* The task: In the entries below, how many lines hold the word "sinaimg"? Answer with the number only.

Task material: Begin

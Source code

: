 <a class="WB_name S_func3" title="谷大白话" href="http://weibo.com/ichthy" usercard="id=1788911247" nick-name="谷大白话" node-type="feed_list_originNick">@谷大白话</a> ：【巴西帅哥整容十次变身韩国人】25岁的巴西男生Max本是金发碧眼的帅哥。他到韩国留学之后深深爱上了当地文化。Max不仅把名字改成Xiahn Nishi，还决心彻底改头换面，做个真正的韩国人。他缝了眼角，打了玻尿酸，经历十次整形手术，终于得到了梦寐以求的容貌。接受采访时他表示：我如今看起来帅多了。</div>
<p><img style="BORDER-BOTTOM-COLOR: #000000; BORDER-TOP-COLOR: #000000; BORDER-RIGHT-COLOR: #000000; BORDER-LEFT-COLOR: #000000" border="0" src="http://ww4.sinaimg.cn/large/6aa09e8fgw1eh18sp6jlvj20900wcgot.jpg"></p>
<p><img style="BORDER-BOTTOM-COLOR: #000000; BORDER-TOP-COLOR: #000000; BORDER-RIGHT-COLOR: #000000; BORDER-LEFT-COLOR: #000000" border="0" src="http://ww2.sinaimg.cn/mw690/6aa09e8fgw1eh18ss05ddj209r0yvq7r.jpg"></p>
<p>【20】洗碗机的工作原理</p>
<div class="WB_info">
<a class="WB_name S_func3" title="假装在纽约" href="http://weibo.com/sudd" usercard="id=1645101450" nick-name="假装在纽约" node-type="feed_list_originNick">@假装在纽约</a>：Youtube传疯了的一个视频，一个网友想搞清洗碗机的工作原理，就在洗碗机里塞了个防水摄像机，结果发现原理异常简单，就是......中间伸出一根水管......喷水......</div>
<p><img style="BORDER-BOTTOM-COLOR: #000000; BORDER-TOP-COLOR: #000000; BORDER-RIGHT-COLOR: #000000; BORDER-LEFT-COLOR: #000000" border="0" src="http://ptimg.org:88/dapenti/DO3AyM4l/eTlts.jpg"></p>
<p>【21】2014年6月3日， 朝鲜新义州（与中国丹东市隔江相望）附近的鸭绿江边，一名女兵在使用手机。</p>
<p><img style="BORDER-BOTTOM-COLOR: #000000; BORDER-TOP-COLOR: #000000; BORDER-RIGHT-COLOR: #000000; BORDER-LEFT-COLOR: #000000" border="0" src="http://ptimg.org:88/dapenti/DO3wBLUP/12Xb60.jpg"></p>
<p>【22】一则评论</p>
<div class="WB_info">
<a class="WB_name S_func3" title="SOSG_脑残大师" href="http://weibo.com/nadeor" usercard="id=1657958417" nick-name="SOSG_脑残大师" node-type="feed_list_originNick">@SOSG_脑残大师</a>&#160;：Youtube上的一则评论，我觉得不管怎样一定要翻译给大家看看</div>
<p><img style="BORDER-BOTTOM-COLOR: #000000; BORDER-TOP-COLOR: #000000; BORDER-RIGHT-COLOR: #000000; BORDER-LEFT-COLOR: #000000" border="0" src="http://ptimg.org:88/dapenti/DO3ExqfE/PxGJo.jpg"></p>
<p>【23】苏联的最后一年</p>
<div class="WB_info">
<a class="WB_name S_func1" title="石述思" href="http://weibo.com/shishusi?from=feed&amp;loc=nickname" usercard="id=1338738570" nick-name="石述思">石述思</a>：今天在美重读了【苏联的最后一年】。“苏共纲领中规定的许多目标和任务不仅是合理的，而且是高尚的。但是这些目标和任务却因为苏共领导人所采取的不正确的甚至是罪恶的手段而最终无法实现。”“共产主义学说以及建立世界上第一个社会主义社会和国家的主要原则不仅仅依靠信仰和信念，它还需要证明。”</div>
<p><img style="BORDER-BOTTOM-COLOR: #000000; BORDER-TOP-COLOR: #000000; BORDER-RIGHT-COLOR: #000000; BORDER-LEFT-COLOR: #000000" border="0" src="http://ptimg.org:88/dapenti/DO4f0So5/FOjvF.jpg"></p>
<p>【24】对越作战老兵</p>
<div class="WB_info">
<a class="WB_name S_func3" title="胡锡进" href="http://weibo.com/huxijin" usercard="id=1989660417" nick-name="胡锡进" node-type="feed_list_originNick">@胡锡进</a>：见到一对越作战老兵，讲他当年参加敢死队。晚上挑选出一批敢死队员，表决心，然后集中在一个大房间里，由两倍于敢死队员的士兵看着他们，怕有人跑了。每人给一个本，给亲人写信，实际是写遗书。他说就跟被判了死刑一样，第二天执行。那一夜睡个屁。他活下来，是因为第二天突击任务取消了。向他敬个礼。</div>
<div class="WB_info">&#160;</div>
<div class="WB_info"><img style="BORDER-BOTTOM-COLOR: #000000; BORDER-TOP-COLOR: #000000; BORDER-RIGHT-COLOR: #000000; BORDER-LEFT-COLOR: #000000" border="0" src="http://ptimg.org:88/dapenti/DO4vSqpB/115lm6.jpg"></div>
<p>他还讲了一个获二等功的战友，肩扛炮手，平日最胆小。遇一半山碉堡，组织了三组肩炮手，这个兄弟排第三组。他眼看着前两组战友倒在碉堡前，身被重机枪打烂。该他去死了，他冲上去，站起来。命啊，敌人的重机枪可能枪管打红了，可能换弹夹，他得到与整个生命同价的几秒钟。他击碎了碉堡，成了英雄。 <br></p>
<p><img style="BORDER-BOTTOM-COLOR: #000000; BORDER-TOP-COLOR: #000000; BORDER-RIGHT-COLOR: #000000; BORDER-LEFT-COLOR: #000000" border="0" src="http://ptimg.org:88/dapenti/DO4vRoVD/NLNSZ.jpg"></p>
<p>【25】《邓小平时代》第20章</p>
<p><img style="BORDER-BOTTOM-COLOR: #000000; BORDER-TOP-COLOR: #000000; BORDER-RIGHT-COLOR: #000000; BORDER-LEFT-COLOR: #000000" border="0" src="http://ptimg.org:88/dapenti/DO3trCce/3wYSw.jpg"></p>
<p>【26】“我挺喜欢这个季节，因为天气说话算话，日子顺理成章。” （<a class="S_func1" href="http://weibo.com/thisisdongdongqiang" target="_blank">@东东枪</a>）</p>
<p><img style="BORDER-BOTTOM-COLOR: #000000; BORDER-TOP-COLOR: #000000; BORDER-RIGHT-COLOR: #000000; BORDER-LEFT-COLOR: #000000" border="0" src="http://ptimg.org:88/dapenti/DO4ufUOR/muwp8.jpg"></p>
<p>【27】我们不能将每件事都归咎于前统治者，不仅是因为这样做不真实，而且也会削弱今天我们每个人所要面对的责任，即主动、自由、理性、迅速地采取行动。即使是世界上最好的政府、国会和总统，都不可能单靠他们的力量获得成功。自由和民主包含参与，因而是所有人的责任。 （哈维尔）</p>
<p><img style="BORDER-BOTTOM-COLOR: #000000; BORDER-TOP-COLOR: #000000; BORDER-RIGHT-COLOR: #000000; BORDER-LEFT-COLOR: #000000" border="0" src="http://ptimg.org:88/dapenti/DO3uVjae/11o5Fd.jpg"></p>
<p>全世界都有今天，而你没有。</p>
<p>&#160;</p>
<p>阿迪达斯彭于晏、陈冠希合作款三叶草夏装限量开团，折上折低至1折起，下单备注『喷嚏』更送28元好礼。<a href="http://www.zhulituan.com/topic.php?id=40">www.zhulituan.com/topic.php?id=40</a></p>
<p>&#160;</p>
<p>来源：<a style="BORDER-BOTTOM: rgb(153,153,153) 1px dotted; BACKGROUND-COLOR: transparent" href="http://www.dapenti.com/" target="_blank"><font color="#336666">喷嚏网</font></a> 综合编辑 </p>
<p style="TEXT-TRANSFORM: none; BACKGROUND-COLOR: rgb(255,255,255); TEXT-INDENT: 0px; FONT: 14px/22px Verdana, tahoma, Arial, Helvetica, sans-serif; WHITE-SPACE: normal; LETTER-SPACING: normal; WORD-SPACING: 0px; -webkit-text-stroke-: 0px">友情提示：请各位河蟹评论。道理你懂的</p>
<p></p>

Task material: End

* Written solution: 2